It was a very moving set of ideas to boy-me. It still is. But how true is it exactly? That I only found out later when I began to read on my own.

The United States was founded exclusively by immigrants from Europe or by the native-born descendants of earlier immigrants, but their sense of what they wanted future immigration to yield was not quite as expansive as Emma Lazarus’s poem suggests it ought to have been: the Naturalization Act of 1790, for example, dealt with the way individuals coming to the independent United States could become citizens and was quite specific: the ability to become an American citizen was formally to be limited to “free white persons…of good character.”  There was, therefore, no path to citizenship at all for slaves, free black people, Asians, or, most bizarrely of all, actual native Americans. And that was how things were for quite some time. (It is true that some few states before the Civil War allowed Black people to be considered citizens, but only of that specific state and not of the country. Today, of course, there is no such thing as being a citizen of one of the states but not of the nation.) Indeed, the first instance in which a serious number of residents without the priorly requisite European pedigree became entitled to American citizenship was the passing of the Treaty of Dancing Rabbit Creek in 1831, which created a path to citizenship specifically (and only) for Choctaw Indians who agreed to remain in Mississippi. (In exchange, the Choctaws agreed to abandon their claim to about 15 million acres of land in what is now Oklahoma.) I am quite certain that the Treaty of Dancing Rabbit Creek was not part of our curriculum in eleventh grade.

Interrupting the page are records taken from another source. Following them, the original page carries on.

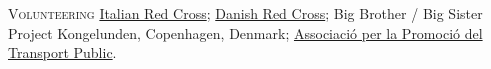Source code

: \begin{paracol}{2}
  \textsc{Volunteering}
\switchcolumn
  \href{https://www.cri.it}{Italian Red Cross};
  \href{https://www.rodekors.dk/}{Danish Red Cross};
  Big Brother / Big Sister Project Kongelunden, Copenhagen, Denmark;
  \href{https://transportpublic.org/}{Associació per la Promoció del Transport Public}.
\end{paracol}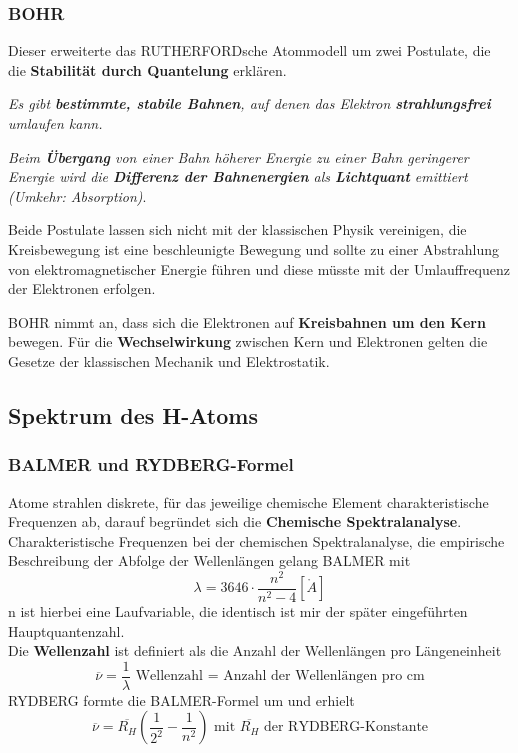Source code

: \documentclass[12pt,a4paper,ngerman]{article}
\begin{document}
\subsubsection*{BOHR}
Dieser erweiterte das RUTHERFORDsche Atommodell um zwei Postulate, die die \textbf{Stabilität durch Quantelung} erklären.
\begin{center}
 \textit{Es gibt \textbf{bestimmte, stabile Bahnen}, auf denen das Elektron \textbf{strahlungsfrei} umlaufen kann.}
 \end{center} 
 
 \begin{center}
 \textit{Beim \textbf{Übergang} von einer Bahn höherer Energie zu einer Bahn geringerer Energie wird die \textbf{Differenz der Bahnenergien} als \textbf{Lichtquant} emittiert (Umkehr: Absorption)}. 
 \end{center}
 
 Beide Postulate lassen sich nicht mit der klassischen Physik vereinigen, die Kreisbewegung ist eine beschleunigte Bewegung und sollte zu einer Abstrahlung von elektromagnetischer Energie führen und diese müsste mit der Umlauffrequenz der Elektronen erfolgen. 
 
BOHR nimmt an, dass sich die Elektronen auf \textbf{Kreisbahnen um den Kern} bewegen. Für die \textbf{Wechselwirkung} zwischen Kern und Elektronen gelten die Gesetze der klassischen Mechanik und Elektrostatik.  
 

\subsection{Spektrum des H-Atoms}

\subsubsection*{BALMER und RYDBERG-Formel}

Atome strahlen diskrete, für das jeweilige chemische Element charakteristische Frequenzen ab, darauf begründet sich die \textbf{Chemische Spektralanalyse}. \\
Charakteristische Frequenzen bei der chemischen Spektralanalyse, die empirische Beschreibung der Abfolge der Wellenlängen gelang BALMER mit 
\begin{equation}
\lambda = 3646 \cdot \frac{n^2}{n^2 - 4}[\mathring{A}]
\end{equation}
n ist hierbei eine Laufvariable, die identisch ist mir der später eingeführten Hauptquantenzahl. \\
Die \textbf{Wellenzahl} ist definiert als die Anzahl der Wellenlängen pro Längeneinheit
\begin{equation}
\overline{\nu} = \frac{1}{\lambda} \text{ Wellenzahl = Anzahl der Wellenlängen pro cm}
\end{equation}
RYDBERG formte die BALMER-Formel um und erhielt
\begin{equation}
\overline{\nu} = \overline{R_H}\left( \frac{1}{2^2}- \frac{1}{n^2}\right)\text{ mit } \overline{R_H} \text{ der RYDBERG-Konstante}
\end{equation}
\end{document}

Things moved ahead, but only very slowly. In 1868, the Fourteenth Amendment to the U.S. Constitution offered citizenship to all people born within the boundaries of the United States, including Black people, but specifically excluding Indians residing on reservations. Two years later, Congress passed the Naturalization Act of 1870 that created, and for the first time, a possibility for Black people to immigrate to the United States and become citizens…but that same law not only denied the possibility of immigrants coming here from China but actually revoked the citizenship of Americans of Chinese descent who were already here.

The Page Act of 1875 had as its specific point, to quote its sponsor Representative Horace Page (R-California), “to end the danger of cheap Chinese labor and immoral Chinese women” by making it illegal for Chinese women to immigrate to the United States. And then, seven years later, the Chinese Exclusion Act of 1882 made it illegal for any Chinese laborers, male or female, to enter the United States.

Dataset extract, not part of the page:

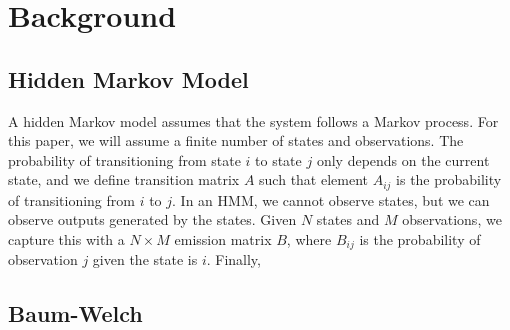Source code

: \section{Background}

\subsection{Hidden Markov Model}
A hidden Markov model assumes that the system follows a Markov process. For this paper, we will assume a finite number of states and observations. The probability of transitioning from state $i$ to state $j$ only depends on the current state, and we define transition matrix $A$ such that element $A_{ij}$ is the probability  of transitioning from $i$ to $j$. In an HMM, we cannot observe states, but we can observe outputs generated by the states. Given $N$ states and $M$ observations, we capture this with a $N \times M$ emission matrix $B$, where $B_{ij}$ is the probability of observation $j$ given the state is $i$. Finally, 

\subsection{Baum-Welch}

And then we get to the twentieth century. The Immigration Act of 1917 went a step further still, barring all immigration from Pacific Island nations and from the Far East, but also imposing for the first time literacy tests on would-be immigrants as well as creating for the first time categories of people to whom immigration was to be denied unrelated to national origin. The sanitized expressions “mentally defective individuals” and  “persons with constitutional psychopathic inferiority” were used to deny openly gay people the possibility of entry, along with undesirable “illiterates, imbeciles, insane persons, and paupers.” But it was the Immigration Act of 1924, framed in its day as a mere extension of the earlier act, that for the first time established immigration quotas. Formally, the idea was to restrict immigration to a number equivalent to 2% of the number of Americans who claimed that nation as their ancestral home in the 1890 census. But the real purpose was to keep out Italians, Greeks, Poles, and (I can’t help thinking especially) Eastern European Jews. (I hardly have to pause to note what happened to those Jews who would have come here to start new lives but who were instead condemned to be present when the Nazis occupied their homelands.)

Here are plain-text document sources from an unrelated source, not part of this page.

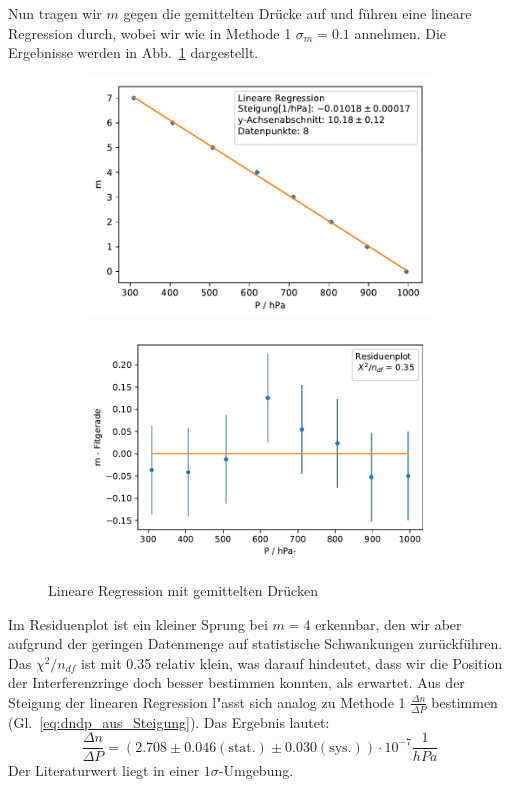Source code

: \documentclass[12pt,a4paper]{article}
\begin{document}
Nun tragen wir $m$ gegen die gemittelten Drücke auf und führen eine lineare Regression durch, wobei wir wie in Methode 1 $\sigma_m=0.1$ annehmen. Die Ergebnisse werden in Abb.~\ref{gemittelterDruck_LinReg} dargestellt.
\begin{figure}[H]
	\centering	
	\begin{subfigure}{0.49\textwidth}
		\centering
		\includegraphics[width=\textwidth]{Python/gemittelterDruck_LinReg.pdf}
	\end{subfigure}
	\begin{subfigure}{0.49\textwidth}
		\centering
		\includegraphics[width=\textwidth]{Python/gemittelterDruck_Residuen.pdf}
	\end{subfigure}
	\caption{Lineare Regression mit gemittelten Drücken}
	\label{gemittelterDruck_LinReg}
\end{figure}
Im Residuenplot ist ein kleiner Sprung bei $m=4$ erkennbar, den wir aber aufgrund der geringen Datenmenge auf statistische Schwankungen zurückführen. Das $\chi^2/n_{df}$ ist mit 0.35 relativ klein, was darauf hindeutet, dass wir die Position der Interferenzringe doch besser bestimmen konnten, als erwartet. Aus der Steigung der linearen Regression l"asst sich analog zu Methode 1 $\frac{\Delta n}{\Delta P}$ bestimmen (Gl.~\eqref{eq:dndp_aus_Steigung}). Das Ergebnis lautet:
\begin{equation}
\frac{\Delta n}{\Delta P}=(2.708\pm 0.046(\text{stat.})\pm 0.030(\text{sys.}))\cdot10^{-7}\frac{1}{hPa}
\end{equation}
Der Literaturwert liegt in einer $1\sigma$-Umgebung. 
\end{document}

And that is how things stood for a very long time. Of course, no one in those days would have dreamt of using President Trump’s vulgar expression to describe the countries from which the President was keen to see no immigration at all. Or at least not in public. But the sentiment behind the Immigration Act of 1924 was exactly the same, only the identity of the specific nations so qualified was different.

The situation at the southern border is dire. Secretary of Homeland Security Alejandro Mayorkas, himself a Cuban refugee, is doing his best to deal with an impossible situation. And, indeed, it turns out that expressing horror at the policies of the previous administration with respect to the separation of families and the caging of children is distinctly easier than figuring out what exactly to do with large number of unaccompanied children arriving at the border possessed solely of whatever they are carrying with them. There are a thousand good reasons to shove them back over the border and let them fend for themselves. They aren’t playing by the rules. We have no idea who their parents are. They mostly don’t speak English at all, let alone well. Like children everywhere, they have no way to sustain themselves by going to work and legally earning a living. All the above are excellent and fully cogent reasons for giving these kids a hot meal and shipping them back where they came from.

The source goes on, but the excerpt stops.